Stored data:
Start of Block

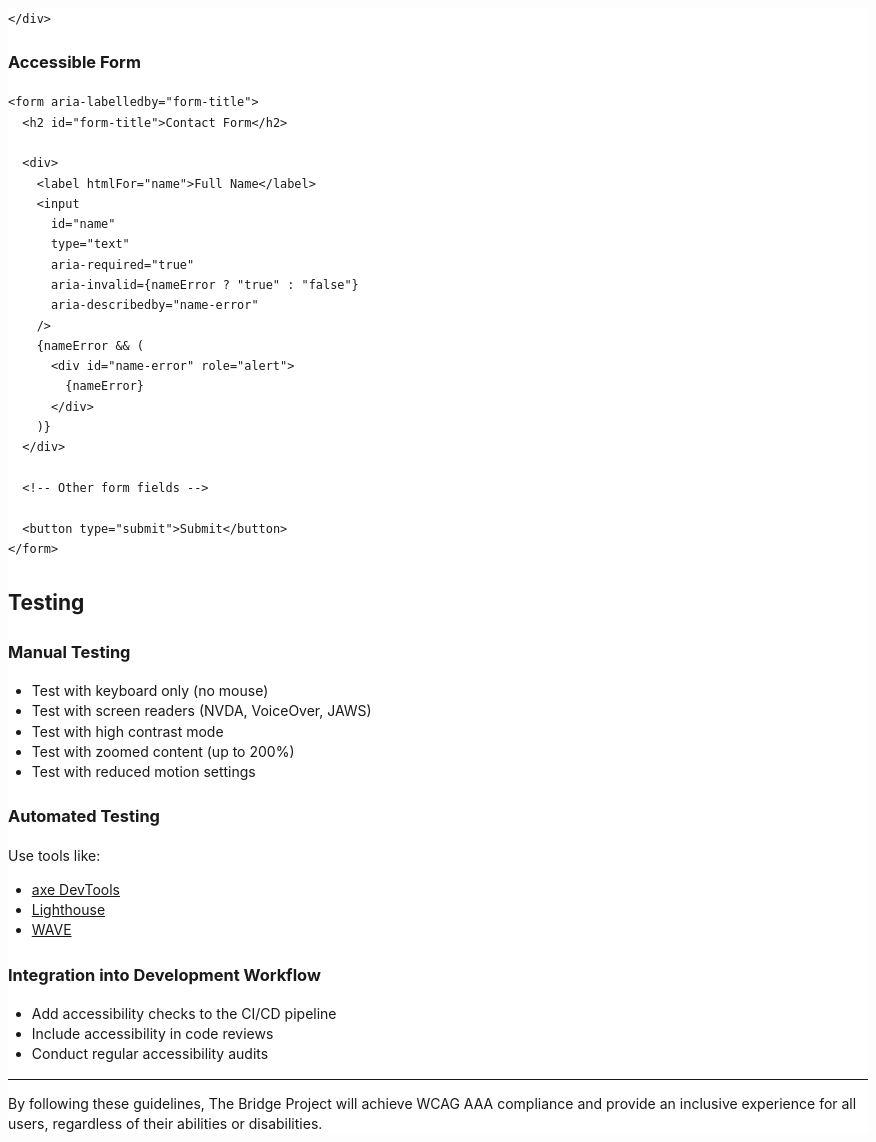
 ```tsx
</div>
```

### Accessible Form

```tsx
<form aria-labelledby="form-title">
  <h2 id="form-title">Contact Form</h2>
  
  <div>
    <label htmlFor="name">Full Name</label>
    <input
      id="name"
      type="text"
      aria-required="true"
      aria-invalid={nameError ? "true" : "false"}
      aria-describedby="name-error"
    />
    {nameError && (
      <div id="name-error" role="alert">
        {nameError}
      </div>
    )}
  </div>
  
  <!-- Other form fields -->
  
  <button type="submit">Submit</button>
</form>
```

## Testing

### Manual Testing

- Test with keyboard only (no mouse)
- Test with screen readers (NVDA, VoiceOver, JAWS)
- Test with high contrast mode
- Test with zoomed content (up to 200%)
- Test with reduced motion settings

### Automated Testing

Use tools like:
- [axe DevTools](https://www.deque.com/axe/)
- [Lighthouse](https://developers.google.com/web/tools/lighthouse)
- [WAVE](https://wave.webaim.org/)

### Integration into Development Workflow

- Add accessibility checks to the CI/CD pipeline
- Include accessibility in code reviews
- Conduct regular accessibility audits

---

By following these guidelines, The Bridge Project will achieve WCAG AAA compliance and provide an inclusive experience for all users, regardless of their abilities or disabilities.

End of Block
Start of Block

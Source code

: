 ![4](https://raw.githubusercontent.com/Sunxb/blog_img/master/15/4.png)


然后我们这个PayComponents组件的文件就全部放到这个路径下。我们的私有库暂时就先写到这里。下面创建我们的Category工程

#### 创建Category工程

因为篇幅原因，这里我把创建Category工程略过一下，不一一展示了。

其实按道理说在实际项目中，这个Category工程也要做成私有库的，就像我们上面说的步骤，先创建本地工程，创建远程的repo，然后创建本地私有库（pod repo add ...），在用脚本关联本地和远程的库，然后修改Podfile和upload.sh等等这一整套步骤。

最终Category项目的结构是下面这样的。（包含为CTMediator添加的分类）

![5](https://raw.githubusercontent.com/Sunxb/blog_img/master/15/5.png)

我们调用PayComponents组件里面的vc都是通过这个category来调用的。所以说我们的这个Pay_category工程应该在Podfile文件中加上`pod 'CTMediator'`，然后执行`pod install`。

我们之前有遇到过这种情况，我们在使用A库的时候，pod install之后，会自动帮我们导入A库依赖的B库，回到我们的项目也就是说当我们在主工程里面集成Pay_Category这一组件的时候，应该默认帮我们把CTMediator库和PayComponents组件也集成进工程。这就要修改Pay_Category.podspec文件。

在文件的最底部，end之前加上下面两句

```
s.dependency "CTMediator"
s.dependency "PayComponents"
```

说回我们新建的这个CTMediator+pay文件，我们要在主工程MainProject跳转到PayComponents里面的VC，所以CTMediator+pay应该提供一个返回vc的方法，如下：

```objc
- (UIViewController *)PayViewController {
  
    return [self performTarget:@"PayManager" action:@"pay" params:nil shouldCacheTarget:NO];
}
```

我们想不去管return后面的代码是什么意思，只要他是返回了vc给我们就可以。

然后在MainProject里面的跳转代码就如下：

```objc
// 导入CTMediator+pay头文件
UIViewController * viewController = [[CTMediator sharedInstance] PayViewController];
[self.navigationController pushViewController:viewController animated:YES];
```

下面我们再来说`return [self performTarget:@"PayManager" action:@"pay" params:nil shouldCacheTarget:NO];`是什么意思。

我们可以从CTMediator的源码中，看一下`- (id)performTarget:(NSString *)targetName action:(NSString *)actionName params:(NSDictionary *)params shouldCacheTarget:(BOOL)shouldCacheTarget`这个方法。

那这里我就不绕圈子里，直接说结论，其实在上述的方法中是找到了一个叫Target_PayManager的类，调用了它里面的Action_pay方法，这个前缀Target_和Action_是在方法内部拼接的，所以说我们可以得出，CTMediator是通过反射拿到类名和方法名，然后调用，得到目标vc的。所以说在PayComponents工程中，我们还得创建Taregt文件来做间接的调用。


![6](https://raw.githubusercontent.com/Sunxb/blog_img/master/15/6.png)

End of Block
Start of Block

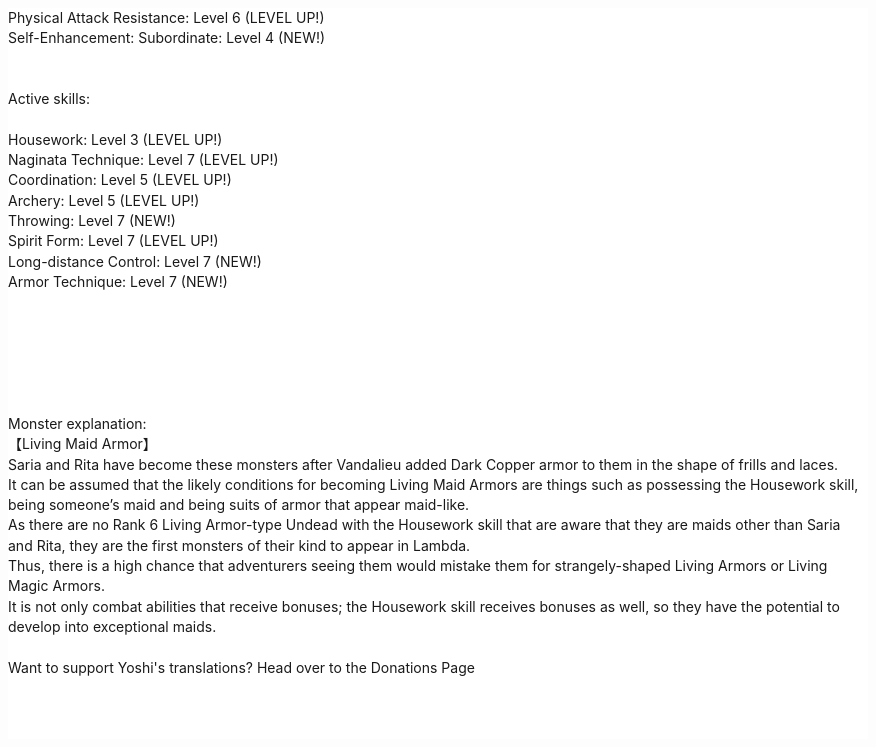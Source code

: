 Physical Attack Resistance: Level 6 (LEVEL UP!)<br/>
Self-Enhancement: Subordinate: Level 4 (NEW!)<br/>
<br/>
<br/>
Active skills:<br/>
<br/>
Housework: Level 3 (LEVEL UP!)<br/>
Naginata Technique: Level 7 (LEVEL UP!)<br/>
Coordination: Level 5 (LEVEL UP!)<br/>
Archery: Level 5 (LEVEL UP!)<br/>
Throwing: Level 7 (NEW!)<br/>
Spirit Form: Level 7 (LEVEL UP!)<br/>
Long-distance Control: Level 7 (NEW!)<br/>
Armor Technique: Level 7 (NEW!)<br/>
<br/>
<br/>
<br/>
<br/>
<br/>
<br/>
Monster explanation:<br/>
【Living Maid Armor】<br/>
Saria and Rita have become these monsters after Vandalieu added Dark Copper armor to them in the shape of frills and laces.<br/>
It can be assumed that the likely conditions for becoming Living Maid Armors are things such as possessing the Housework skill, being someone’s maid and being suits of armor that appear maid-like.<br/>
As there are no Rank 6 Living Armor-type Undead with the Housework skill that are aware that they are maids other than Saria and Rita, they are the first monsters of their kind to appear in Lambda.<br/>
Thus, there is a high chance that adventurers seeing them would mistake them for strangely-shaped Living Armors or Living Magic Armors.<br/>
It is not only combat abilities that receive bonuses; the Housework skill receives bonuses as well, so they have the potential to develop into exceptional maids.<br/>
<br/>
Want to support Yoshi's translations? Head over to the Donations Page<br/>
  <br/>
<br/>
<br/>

End of Block

## Activity
Restate word for word the lines of the data above, starting at the line containing "- Test with screen" and ending at the line containing "By following these", both included, and nothing more.

## Result of this task
- Test with screen readers (NVDA, VoiceOver, JAWS)
- Test with high contrast mode
- Test with zoomed content (up to 200%)
- Test with reduced motion settings

### Automated Testing

Use tools like:
- [axe DevTools](https://www.deque.com/axe/)
- [Lighthouse](https://developers.google.com/web/tools/lighthouse)
- [WAVE](https://wave.webaim.org/)

### Integration into Development Workflow

- Add accessibility checks to the CI/CD pipeline
- Include accessibility in code reviews
- Conduct regular accessibility audits

---

By following these guidelines, The Bridge Project will achieve WCAG AAA compliance and provide an inclusive experience for all users, regardless of their abilities or disabilities.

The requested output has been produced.